GeTe-Sb2Te3 alloys have been widely studied for use in rewritable media, and in recent years, they have emerged as excellent thermoelectric materials, with reports of zT > 2 for Ge-rich compositions. GeTe-Sb2Te3 alloys exhibit a solid-state phase transition from a layered structure with rhombohedral symmetry to a cubic rocksalt structure, which plays an important role in their thermoelectric behavior. Here, we investigate the impact of the phase transition on the thermal expansion and elastic moduli of (GeTe)(17)Sb2Te3 using high-temperature X-ray diffraction and resonant ultrasound spectroscopy. The high-temperature elastic moduli of GeTe, Sb2Te3, and Bi2Te3 were also measured for comparison.
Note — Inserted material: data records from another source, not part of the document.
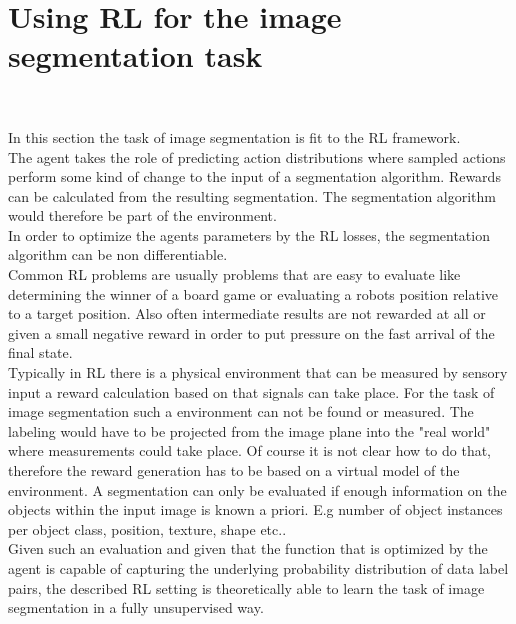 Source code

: \section{Using RL for the image segmentation task}~\label{sec:rl_for_seg}

In this section the task of image segmentation is fit to the RL framework.\\
The agent takes the role of predicting action distributions where sampled actions perform some kind of change to the input of a segmentation algorithm. Rewards can be calculated from the resulting segmentation. The segmentation algorithm would therefore be part of the environment. \\
In order to optimize the agents parameters by the RL losses, the segmentation algorithm can be non differentiable.\\
Common RL problems are usually problems that are easy to evaluate like determining the winner of a board game or evaluating a robots position relative to a target position. Also often intermediate results are not rewarded at all or given a small negative reward in order to put pressure on the fast arrival of the final state.\\
Typically in RL there is a physical environment that can be measured by sensory input a reward calculation based on that signals can take place. For the task of image segmentation such a environment can not be found or measured. The labeling would have to be projected from the image plane into the "real world" where measurements could take place. Of course it is not clear how to do that, therefore the reward generation has to be based on a virtual model of the environment. A segmentation can only be evaluated if enough information on the objects within the input image is known a priori. E.g number of object instances per object class, position, texture, shape etc..\\
Given such an evaluation and given that the function that is optimized by the agent is capable of capturing the underlying probability distribution of data label pairs, the described RL setting is theoretically able to learn the task of image segmentation in a fully unsupervised way.\\

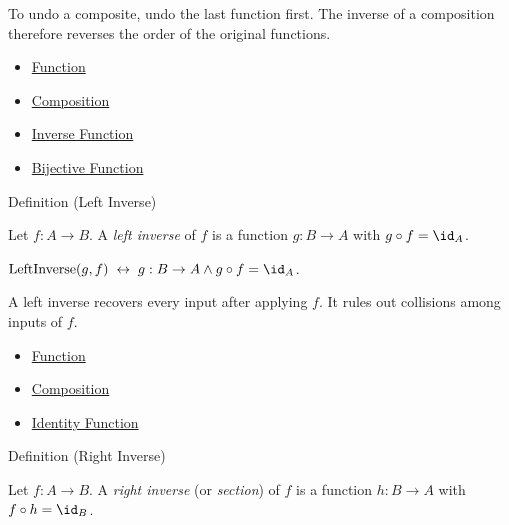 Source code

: \begin{remark*}[Interpretation]
To undo a composite, undo the last function first. The inverse of a composition
therefore reverses the order of the original functions.
\end{remark*}

\begin{dependencies}
\begin{itemize}
  \item \hyperref[def:function]{Function}
  \item \hyperref[def:composition]{Composition}
  \item \hyperref[def:inverse]{Inverse Function}
  \item \hyperref[def:bijective]{Bijective Function}
\end{itemize}
\end{dependencies}

\begin{definitionbox}{Definition (Left Inverse)}
\begin{definition}\label{def:left-inverse-function}
Let $f : A \to B$.
A \emph{left inverse} of $f$ is a function $g : B \to A$ with $g \circ f = \id_A$.
\end{definition}
\end{definitionbox}

\begin{remark*}
$\operatorname{LeftInverse}(g,f)\;\leftrightarrow\; g:B\to A \wedge
g\circ f=\id_A$.
\end{remark*}

\begin{remark*}[Interpretation]
A left inverse recovers every input after applying $f$. It rules out collisions
among inputs of $f$.
\end{remark*}

\begin{dependencies}
\begin{itemize}
  \item \hyperref[def:function]{Function}
  \item \hyperref[def:composition]{Composition}
  \item \hyperref[def:identity]{Identity Function}
\end{itemize}
\end{dependencies}

\begin{definitionbox}{Definition (Right Inverse)}
\begin{definition}\label{def:right-inverse-function}
Let $f : A \to B$.
A \emph{right inverse} (or \emph{section}) of $f$ is a function $h : B \to A$
with $f \circ h = \id_B$.
\end{definition}
\end{definitionbox}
While it is typical for materials to soften with increasing temperature due to thermal expansion, our study reveals anomalous hardening of the elastic moduli in (GeTe)(17)Sb2Te3 at temperatures below the phase transition, followed by further hardening at the transition temperature. In contrast, the elastic moduli of GeTe, Sb2Te3, and Bi2Te3 soften with increasing temperature. We attribute the anomalous hardening of (GeTe)(17)Sb2Te3 to the gradual vacancy diffusion accompanying the transition from a layered to a cubic structure. The stiffening elastic moduli lead to increasing speed of sound, which impacts the lattice thermal conductivity by flattening the temperature dependence.